Output the lines from the top of the entries below to the line with "formatter path lookup.", both included, exactly and without pictures.

## DATASET EXTRACT:

----------------

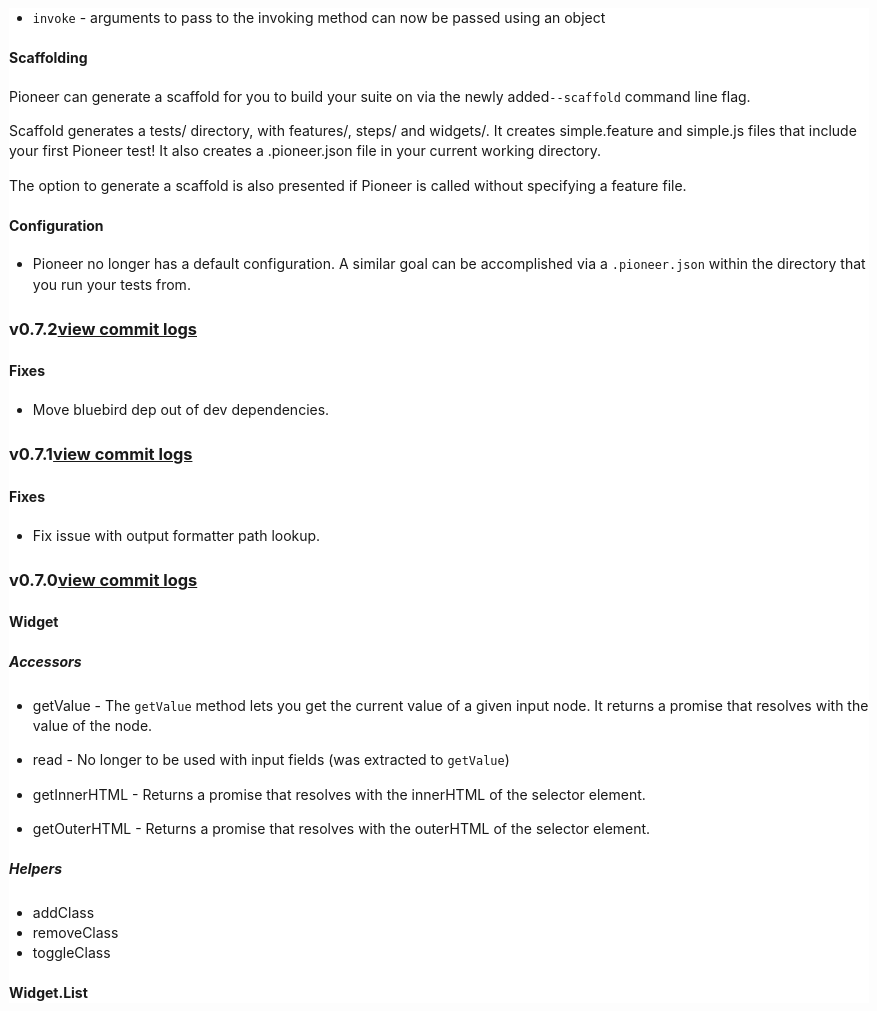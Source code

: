 * `invoke` - arguments to pass to the invoking method can now be passed using an object


#### Scaffolding

Pioneer can generate a scaffold for you to build your suite on via the newly added`--scaffold` command line flag.

Scaffold generates a tests/ directory, with features/, steps/ and widgets/. It creates simple.feature and simple.js files that include your first Pioneer test! It also creates a .pioneer.json file in your current working directory.

The option to generate a scaffold is also presented if Pioneer is called without specifying a feature file.

#### Configuration

* Pioneer no longer has a default configuration. A similar goal can be accomplished via a `.pioneer.json` within the directory that you run your tests from.

### v0.7.2[view commit logs](https://github.com/mojotech/pioneer/compare/v0.7.1...v0.7.2)

#### Fixes

* Move bluebird dep out of dev dependencies.

### v0.7.1[view commit logs](https://github.com/mojotech/pioneer/compare/v0.7.0...v0.7.1)

#### Fixes

* Fix issue with output formatter path lookup.

### v0.7.0[view commit logs](https://github.com/mojotech/pioneer/compare/v0.6.3...v0.7.0)

#### Widget

##### Accessors

* getValue - The `getValue` method lets you get the current value of a given input node. It returns a promise that resolves with the value of the node.

* read - No longer to be used with input fields (was extracted to `getValue`)

* getInnerHTML - Returns a promise that resolves with the innerHTML of the selector element.

* getOuterHTML - Returns a promise that resolves with  the outerHTML of the selector element.

##### Helpers

* addClass
* removeClass
* toggleClass

#### Widget.List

----------------

## RESPONSE AREA:
Source code

: * `invoke` - arguments to pass to the invoking method can now be passed using an object


#### Scaffolding

Pioneer can generate a scaffold for you to build your suite on via the newly added`--scaffold` command line flag.

Scaffold generates a tests/ directory, with features/, steps/ and widgets/. It creates simple.feature and simple.js files that include your first Pioneer test! It also creates a .pioneer.json file in your current working directory.

The option to generate a scaffold is also presented if Pioneer is called without specifying a feature file.

#### Configuration

* Pioneer no longer has a default configuration. A similar goal can be accomplished via a `.pioneer.json` within the directory that you run your tests from.

### v0.7.2[view commit logs](https://github.com/mojotech/pioneer/compare/v0.7.1...v0.7.2)

#### Fixes

* Move bluebird dep out of dev dependencies.

### v0.7.1[view commit logs](https://github.com/mojotech/pioneer/compare/v0.7.0...v0.7.1)

#### Fixes

* Fix issue with output formatter path lookup.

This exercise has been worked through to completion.